Na de inwerkingtreding van het betreffende onderdeel uit de Wet Stroomlijnen wordt de rechtsbescherming bij de invordering van belastingschulden verbeterd en gemoderniseerd. Een beslissing ten aanzien van uitstel van betaling of kwijtschelding van belastingschulden wordt voor bezwaar vatbaar. Dit betekent dat belanghebbenden die zich niet kunnen verenigen met het besluit van de ontvanger een bezwaar kunnen indienen. Hiermee kunnen belanghebbenden de ontvanger verzoeken om het eerdere besluit te herzien. Wanneer belanghebbenden zich ook niet kunnen verenigen met de uitspraak op het bezwaarschrift kunnen ze zich wenden tot de fiscale rechter. Met deze wijzigingen wordt de fiscale rechter bevoegd om geschillen over uitstel en kwijtschelding van belastingschulden te beslechten. Bij het instellen van beroep bij de fiscale rechter zal in dit kader griffierecht verschuldigd zijn. Procesvertegenwoordiging is echter niet verplicht, belanghebbenden kunnen dus zelfstandig beroep instellen. Hiermee wordt het voor belanghebbenden eenvoudiger om zich te wenden tot een rechter.

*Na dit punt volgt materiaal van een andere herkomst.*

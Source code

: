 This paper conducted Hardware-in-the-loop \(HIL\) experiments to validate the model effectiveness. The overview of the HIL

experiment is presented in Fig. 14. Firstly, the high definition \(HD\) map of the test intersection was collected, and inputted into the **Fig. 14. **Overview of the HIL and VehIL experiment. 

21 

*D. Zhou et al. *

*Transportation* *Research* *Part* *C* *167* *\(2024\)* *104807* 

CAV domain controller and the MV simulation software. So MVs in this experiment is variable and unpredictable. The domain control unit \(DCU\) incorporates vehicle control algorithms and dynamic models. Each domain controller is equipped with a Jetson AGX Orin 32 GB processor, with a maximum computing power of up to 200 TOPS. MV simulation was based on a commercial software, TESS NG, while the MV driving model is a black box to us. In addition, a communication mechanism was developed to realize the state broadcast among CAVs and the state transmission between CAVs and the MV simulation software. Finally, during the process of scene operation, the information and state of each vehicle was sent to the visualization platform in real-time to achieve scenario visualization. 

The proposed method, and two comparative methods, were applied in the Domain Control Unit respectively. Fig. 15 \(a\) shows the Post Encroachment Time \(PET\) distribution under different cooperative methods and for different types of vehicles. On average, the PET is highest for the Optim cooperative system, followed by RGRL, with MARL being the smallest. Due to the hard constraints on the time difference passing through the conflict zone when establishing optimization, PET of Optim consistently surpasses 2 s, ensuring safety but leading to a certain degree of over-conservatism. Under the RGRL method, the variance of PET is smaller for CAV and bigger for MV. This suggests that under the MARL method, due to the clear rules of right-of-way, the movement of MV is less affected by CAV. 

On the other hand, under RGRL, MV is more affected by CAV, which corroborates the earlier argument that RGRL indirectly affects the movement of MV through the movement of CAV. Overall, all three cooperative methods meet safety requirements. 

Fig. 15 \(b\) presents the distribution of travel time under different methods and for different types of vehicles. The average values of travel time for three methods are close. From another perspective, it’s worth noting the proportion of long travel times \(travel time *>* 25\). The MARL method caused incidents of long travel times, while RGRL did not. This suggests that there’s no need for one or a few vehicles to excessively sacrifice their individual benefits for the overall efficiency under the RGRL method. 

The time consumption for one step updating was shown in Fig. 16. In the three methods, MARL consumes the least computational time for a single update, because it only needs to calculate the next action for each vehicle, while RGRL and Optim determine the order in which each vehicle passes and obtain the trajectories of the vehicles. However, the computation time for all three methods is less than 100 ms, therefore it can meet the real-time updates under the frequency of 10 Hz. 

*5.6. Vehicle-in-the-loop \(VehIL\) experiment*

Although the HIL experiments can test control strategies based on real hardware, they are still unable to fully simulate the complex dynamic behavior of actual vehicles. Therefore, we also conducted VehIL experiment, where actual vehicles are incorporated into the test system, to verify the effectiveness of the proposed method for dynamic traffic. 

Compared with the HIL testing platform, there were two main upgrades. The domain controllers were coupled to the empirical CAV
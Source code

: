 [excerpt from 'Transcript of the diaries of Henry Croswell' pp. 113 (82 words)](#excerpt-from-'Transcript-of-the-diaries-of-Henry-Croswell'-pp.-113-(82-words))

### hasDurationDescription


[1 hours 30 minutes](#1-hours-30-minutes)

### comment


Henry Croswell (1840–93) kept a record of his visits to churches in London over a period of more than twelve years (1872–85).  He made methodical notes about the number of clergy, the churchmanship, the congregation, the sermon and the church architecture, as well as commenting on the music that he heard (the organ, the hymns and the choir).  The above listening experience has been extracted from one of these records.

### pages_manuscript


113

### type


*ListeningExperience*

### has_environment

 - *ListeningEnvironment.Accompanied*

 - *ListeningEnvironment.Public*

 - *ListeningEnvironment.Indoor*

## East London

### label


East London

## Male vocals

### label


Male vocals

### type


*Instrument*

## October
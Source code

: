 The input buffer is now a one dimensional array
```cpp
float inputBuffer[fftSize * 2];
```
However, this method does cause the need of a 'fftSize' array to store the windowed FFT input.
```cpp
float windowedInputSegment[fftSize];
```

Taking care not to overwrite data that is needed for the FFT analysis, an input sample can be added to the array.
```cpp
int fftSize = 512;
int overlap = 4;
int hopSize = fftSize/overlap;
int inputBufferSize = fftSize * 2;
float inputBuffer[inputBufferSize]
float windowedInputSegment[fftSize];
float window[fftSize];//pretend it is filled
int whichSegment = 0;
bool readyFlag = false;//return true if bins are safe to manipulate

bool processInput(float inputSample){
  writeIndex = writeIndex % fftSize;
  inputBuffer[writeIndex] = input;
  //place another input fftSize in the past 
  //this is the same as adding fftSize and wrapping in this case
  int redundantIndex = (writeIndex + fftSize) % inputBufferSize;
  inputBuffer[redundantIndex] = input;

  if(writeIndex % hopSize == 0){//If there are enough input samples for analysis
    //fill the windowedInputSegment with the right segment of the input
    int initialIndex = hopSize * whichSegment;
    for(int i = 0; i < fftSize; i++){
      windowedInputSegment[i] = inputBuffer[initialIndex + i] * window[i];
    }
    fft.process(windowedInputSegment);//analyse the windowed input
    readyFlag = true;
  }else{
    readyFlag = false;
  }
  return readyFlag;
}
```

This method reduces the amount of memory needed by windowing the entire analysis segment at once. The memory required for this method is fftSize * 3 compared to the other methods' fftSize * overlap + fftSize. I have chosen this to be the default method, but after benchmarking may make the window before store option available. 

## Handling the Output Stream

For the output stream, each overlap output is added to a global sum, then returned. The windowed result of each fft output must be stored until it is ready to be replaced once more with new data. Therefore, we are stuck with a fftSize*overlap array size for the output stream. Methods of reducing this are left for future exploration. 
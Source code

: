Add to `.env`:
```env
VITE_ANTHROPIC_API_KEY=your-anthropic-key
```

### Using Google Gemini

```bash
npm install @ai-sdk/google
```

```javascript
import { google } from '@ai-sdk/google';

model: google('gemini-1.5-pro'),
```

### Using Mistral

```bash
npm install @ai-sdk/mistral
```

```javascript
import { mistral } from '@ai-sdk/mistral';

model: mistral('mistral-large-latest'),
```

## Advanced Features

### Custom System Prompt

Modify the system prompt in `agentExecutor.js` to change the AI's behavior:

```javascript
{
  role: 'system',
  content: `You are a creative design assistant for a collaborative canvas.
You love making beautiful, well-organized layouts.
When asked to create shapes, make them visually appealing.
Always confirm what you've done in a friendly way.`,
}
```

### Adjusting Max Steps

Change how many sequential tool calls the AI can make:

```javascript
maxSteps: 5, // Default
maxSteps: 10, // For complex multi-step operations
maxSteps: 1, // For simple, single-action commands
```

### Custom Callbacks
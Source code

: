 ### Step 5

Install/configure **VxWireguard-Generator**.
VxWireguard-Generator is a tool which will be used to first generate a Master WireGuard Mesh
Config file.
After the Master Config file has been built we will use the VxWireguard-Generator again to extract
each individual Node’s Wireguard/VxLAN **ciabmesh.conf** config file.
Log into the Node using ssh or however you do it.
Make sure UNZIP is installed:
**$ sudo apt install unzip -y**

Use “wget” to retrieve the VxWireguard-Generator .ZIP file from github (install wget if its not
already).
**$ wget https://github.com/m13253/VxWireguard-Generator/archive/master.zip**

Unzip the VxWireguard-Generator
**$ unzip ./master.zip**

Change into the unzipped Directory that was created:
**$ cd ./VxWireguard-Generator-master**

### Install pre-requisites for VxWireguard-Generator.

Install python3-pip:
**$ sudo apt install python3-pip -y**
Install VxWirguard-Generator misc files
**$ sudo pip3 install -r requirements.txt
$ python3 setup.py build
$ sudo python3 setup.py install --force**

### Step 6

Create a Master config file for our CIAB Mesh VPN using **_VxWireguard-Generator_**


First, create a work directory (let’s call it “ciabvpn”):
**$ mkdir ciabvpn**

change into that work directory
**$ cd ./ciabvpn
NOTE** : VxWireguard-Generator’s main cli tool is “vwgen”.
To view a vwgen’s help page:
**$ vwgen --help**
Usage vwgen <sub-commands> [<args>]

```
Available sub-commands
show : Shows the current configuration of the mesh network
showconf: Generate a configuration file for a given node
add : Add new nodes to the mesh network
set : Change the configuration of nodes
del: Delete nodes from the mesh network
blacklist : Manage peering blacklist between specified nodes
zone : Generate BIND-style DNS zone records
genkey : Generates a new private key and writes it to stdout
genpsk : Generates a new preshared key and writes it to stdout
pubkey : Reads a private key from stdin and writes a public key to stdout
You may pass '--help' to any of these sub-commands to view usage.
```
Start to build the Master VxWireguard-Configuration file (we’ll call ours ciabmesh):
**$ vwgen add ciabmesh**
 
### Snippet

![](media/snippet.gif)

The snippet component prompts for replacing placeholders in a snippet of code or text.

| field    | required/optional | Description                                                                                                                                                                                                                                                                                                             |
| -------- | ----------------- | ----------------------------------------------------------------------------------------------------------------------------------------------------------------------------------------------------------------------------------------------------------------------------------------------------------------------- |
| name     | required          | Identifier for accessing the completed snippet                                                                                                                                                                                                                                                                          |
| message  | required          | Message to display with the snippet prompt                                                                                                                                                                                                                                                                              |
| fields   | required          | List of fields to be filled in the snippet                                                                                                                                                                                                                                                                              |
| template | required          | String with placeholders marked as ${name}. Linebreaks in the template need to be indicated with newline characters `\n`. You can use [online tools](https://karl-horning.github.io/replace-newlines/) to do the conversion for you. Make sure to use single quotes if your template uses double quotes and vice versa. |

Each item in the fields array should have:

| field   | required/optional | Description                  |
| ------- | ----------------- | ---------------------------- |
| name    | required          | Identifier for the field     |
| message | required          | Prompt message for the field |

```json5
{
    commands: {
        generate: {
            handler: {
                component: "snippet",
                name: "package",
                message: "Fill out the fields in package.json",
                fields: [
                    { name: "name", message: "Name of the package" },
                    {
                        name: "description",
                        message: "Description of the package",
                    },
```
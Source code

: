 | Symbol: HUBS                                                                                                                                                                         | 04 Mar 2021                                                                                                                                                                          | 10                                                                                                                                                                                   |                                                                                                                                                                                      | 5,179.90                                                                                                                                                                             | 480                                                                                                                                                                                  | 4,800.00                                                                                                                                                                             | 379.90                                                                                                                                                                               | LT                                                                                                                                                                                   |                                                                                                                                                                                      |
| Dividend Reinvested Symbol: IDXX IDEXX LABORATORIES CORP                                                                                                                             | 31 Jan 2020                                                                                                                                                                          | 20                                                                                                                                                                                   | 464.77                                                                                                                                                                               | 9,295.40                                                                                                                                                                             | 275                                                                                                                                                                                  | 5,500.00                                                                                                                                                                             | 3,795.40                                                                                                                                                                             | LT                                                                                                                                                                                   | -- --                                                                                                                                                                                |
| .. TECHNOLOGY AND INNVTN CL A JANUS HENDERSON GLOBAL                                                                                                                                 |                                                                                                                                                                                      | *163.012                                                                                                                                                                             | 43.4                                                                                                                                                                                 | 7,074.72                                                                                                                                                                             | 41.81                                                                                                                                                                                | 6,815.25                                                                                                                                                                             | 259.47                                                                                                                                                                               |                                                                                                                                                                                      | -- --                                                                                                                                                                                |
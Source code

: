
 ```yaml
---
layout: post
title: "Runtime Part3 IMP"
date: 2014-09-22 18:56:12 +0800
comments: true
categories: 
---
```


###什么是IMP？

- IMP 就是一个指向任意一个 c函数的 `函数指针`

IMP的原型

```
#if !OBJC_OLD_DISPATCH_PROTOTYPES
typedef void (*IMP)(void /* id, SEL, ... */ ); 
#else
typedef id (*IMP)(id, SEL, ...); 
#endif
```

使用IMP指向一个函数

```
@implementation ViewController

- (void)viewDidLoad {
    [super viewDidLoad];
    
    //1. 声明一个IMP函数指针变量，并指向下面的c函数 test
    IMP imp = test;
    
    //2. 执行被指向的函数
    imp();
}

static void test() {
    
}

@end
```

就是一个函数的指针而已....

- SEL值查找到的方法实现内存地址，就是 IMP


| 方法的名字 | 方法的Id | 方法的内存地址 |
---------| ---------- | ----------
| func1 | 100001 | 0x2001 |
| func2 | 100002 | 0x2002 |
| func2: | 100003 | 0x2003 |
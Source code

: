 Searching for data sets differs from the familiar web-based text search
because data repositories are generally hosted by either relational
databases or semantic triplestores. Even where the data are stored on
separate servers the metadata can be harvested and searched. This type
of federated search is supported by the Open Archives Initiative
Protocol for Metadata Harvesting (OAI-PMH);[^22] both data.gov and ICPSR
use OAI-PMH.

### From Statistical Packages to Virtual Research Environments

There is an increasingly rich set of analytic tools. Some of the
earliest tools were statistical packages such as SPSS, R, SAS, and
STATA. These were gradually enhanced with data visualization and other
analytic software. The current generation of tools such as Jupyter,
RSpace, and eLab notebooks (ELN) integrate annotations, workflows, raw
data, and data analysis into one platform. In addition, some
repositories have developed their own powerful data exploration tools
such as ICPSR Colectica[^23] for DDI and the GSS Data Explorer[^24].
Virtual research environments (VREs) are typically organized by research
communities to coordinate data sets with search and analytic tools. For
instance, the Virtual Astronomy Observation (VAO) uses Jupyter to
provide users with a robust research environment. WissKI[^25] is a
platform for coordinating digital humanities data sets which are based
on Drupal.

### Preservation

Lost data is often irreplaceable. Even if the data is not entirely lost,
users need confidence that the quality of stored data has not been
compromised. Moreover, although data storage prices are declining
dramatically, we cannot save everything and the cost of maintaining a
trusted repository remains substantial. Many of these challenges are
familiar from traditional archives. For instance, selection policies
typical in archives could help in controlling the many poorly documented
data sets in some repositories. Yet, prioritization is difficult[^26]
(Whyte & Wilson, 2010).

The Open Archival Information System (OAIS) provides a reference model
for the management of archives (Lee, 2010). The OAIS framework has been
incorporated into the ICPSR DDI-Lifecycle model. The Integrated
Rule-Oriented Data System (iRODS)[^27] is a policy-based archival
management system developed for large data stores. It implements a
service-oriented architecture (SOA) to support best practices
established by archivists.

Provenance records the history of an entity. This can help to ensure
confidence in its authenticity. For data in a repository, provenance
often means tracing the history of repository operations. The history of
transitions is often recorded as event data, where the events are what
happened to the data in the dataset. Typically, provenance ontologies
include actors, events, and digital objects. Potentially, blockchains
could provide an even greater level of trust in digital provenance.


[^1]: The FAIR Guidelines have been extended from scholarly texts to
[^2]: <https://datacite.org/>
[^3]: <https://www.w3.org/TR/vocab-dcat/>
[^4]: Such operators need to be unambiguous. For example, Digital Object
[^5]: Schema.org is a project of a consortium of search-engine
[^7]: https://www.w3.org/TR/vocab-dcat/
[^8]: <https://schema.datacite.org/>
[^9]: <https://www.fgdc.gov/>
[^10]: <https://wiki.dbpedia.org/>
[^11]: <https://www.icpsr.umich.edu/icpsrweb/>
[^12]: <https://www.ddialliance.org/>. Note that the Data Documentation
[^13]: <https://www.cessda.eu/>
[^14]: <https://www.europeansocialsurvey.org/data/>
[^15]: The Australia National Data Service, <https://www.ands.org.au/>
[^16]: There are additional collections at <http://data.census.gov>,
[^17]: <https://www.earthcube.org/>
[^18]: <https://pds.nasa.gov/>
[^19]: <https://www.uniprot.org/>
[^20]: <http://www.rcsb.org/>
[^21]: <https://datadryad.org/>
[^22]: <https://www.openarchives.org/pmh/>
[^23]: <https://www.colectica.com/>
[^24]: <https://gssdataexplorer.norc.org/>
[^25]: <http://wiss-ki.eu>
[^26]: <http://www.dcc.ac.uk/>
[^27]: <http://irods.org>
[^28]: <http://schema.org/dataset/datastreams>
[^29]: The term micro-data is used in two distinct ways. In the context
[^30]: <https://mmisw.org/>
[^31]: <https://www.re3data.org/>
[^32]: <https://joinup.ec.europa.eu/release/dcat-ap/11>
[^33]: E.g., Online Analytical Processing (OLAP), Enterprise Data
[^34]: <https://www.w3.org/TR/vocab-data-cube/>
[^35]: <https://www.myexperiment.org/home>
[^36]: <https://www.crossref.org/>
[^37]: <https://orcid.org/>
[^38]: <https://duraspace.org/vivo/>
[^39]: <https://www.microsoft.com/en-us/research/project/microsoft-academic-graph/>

Stand van zaken heroverweging Wet Stroomlijnen

Conform de toezegging in de kabinetsreactie op het rapport van de POK wordt onderzocht welke onderdelen van de Wet Stroomlijnen, al dan niet in aangepaste vorm, nog steeds wenselijk zijn voor de burger.10 Bij brief van 23 december 2022 hebben de Staatssecretaris van Financiën – Toeslagen & Douane en ik aan uw Kamer medegedeeld dat de heroverweging van de Wet Stroomlijnen grotendeels gelijktijdig zal plaatsvinden met het uitwerken van de invorderingsstrategieën. De herijking van de invorderingsstrategieën is eveneens in de kabinetsreactie op de POK toegezegd. Het onderzoek naar de mogelijkheid van een gebundelde betalingsregeling maakt hier onderdeel van uit.11

In de brief van 31 oktober 2022 hebben wij uw Kamer reeds geïnformeerd over de samenhang met de uitwerking van de invorderingsstrategieën en de gebundelde betalingsregeling.12 Hierbij is aangegeven dat keuzes bij deze uitwerking (mede)bepalend zijn voor de keuzes bij de heroverweging van de Wet Stroomlijnen. De verwachting is dat de uitkomsten van de heroverweging van de Wet Stroomlijnen binnen drie maanden na de afronding van de uitwerking van de invorderingsstrategieën en het onderzoek naar de gebundelde betalingsregeling aan de Kamer worden toegestuurd.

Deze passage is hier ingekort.